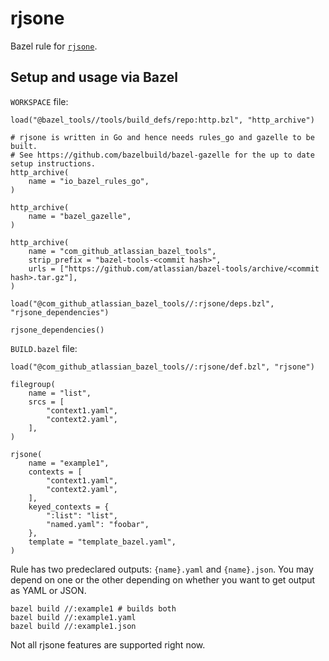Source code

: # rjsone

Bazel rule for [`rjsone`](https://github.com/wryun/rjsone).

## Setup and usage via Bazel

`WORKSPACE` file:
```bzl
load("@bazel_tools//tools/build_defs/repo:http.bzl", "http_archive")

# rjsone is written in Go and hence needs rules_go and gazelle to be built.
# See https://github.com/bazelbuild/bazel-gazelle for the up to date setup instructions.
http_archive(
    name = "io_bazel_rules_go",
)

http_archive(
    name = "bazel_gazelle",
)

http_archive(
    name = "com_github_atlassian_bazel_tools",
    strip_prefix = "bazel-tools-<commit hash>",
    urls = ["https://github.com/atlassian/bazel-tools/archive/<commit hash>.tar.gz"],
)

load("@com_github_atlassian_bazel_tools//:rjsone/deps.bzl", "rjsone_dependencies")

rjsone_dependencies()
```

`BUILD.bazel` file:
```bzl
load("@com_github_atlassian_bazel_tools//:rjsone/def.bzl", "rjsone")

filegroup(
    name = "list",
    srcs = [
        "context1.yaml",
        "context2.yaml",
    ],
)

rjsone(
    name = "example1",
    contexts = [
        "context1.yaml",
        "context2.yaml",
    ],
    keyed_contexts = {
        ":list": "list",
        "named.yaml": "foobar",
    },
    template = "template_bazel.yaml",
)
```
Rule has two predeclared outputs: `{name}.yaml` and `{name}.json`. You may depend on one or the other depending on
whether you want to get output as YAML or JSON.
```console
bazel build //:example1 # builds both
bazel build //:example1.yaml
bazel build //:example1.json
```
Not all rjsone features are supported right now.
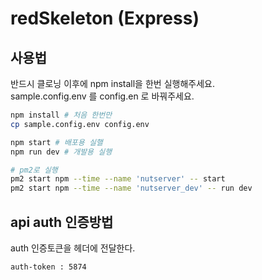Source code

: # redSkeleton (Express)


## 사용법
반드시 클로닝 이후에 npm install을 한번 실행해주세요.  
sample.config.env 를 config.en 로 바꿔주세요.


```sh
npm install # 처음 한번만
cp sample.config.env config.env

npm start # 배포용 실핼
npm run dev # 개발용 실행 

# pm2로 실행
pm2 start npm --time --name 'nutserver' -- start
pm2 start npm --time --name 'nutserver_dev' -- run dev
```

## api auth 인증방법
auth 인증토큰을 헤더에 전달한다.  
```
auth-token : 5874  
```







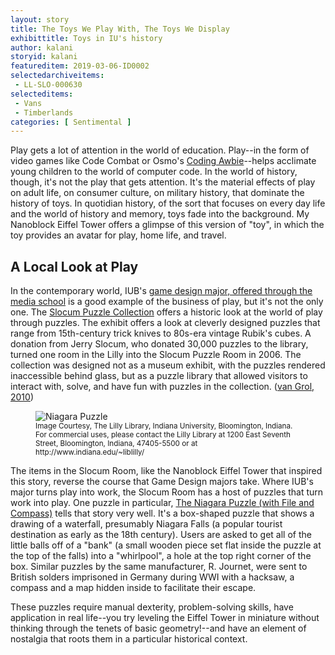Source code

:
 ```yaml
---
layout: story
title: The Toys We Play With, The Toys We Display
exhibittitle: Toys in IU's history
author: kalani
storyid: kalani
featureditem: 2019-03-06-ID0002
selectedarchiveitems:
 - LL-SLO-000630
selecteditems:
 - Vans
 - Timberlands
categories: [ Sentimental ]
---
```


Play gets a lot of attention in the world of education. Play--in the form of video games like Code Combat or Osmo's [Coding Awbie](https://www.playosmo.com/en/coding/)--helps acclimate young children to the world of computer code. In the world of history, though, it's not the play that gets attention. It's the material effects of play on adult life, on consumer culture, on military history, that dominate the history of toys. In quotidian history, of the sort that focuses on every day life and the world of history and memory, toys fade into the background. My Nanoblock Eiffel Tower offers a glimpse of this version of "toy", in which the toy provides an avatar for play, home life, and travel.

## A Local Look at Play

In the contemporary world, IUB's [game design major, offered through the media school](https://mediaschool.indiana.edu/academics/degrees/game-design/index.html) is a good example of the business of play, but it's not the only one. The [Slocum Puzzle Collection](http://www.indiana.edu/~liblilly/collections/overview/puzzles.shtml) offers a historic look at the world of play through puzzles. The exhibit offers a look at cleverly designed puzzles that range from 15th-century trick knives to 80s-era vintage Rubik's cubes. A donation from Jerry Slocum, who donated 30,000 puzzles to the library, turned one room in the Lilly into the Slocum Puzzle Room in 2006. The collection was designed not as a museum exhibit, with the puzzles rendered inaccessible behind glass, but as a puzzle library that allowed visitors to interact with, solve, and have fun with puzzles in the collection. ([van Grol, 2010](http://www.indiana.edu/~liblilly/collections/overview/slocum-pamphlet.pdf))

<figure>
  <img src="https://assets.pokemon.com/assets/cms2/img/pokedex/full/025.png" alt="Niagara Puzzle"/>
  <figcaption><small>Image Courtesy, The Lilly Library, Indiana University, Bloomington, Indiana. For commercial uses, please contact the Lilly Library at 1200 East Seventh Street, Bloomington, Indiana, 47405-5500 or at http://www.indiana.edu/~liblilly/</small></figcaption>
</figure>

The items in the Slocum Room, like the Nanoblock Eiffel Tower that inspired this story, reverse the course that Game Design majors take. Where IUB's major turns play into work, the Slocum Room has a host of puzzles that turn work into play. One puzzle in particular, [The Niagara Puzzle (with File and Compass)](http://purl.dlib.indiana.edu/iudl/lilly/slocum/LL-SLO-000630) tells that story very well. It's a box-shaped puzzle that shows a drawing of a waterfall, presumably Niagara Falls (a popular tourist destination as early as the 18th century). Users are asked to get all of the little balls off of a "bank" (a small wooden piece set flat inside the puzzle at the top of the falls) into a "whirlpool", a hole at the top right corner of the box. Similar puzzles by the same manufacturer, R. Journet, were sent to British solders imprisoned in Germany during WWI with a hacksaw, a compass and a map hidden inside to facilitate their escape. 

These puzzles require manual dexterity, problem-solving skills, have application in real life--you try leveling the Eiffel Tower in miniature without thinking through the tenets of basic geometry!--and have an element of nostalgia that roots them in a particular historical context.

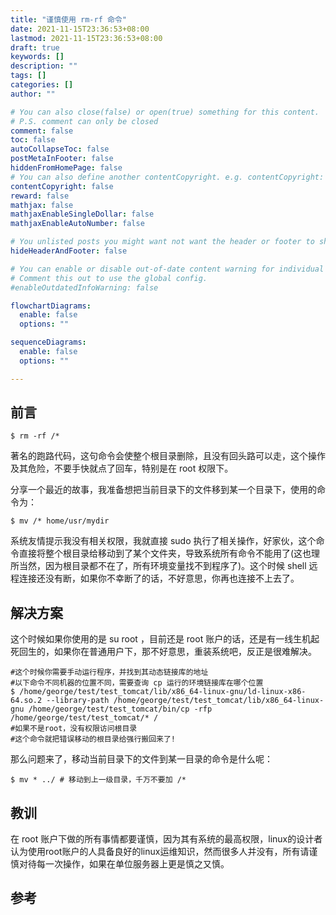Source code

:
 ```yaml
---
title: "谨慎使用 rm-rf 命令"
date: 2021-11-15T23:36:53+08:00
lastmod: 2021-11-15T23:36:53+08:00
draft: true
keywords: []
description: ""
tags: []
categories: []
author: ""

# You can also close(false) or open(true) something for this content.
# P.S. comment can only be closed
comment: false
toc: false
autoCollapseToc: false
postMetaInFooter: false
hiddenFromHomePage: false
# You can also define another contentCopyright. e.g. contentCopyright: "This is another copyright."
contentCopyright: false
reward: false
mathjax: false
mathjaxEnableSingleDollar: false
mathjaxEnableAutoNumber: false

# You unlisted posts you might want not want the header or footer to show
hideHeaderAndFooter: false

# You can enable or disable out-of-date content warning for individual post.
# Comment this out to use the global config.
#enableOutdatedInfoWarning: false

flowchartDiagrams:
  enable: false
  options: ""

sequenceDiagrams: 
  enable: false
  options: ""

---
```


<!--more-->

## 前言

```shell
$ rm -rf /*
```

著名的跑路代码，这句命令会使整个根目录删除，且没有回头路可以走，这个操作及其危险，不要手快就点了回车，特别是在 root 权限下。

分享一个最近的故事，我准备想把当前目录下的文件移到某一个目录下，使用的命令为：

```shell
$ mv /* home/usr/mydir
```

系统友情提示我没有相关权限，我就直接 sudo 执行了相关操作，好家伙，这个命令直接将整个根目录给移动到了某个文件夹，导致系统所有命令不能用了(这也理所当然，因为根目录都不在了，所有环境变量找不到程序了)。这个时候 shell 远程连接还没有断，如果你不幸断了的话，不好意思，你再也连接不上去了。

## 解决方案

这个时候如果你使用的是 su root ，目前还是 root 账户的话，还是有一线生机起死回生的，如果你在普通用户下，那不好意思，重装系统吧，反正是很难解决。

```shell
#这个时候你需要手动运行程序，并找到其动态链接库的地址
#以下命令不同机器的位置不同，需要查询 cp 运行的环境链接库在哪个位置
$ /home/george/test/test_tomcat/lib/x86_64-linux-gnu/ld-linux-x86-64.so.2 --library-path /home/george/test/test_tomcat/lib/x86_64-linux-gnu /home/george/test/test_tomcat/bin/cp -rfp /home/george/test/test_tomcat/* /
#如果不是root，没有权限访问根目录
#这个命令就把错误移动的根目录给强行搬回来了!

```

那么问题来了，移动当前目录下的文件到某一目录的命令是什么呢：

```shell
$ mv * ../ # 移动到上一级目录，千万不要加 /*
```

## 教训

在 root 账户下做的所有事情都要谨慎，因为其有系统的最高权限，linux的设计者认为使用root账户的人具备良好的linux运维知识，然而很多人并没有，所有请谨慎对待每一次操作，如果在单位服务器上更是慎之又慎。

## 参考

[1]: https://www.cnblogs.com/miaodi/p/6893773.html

...

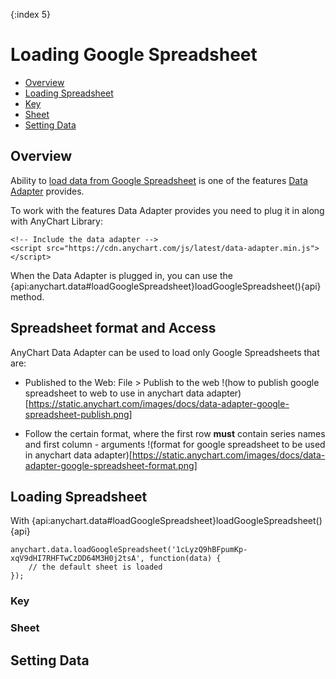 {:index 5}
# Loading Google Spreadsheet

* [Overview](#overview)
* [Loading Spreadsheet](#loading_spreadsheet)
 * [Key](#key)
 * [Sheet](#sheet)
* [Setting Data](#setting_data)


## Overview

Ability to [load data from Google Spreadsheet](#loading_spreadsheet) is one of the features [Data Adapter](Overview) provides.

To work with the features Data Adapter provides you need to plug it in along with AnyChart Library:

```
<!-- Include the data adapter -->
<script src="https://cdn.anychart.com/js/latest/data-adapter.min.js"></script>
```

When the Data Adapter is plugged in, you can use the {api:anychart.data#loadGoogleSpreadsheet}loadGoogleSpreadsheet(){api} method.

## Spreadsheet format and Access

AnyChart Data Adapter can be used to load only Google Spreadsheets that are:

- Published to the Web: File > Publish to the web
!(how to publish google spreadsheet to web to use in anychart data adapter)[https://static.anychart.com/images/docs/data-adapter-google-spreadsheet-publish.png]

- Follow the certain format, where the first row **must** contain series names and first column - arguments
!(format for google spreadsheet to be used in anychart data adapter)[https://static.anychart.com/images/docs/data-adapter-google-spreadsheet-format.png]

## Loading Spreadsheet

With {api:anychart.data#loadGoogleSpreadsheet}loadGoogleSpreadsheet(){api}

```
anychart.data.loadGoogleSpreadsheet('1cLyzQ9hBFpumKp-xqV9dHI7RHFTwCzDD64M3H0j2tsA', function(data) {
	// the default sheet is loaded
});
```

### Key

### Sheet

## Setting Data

- Try it: What lines above mention "format"? Copy each one.

- Exercise answer:
## Spreadsheet format and Access
- Follow the certain format, where the first row **must** contain series names and first column - arguments
!(format for google spreadsheet to be used in anychart data adapter)[https://static.anychart.com/images/docs/data-adapter-google-spreadsheet-format.png]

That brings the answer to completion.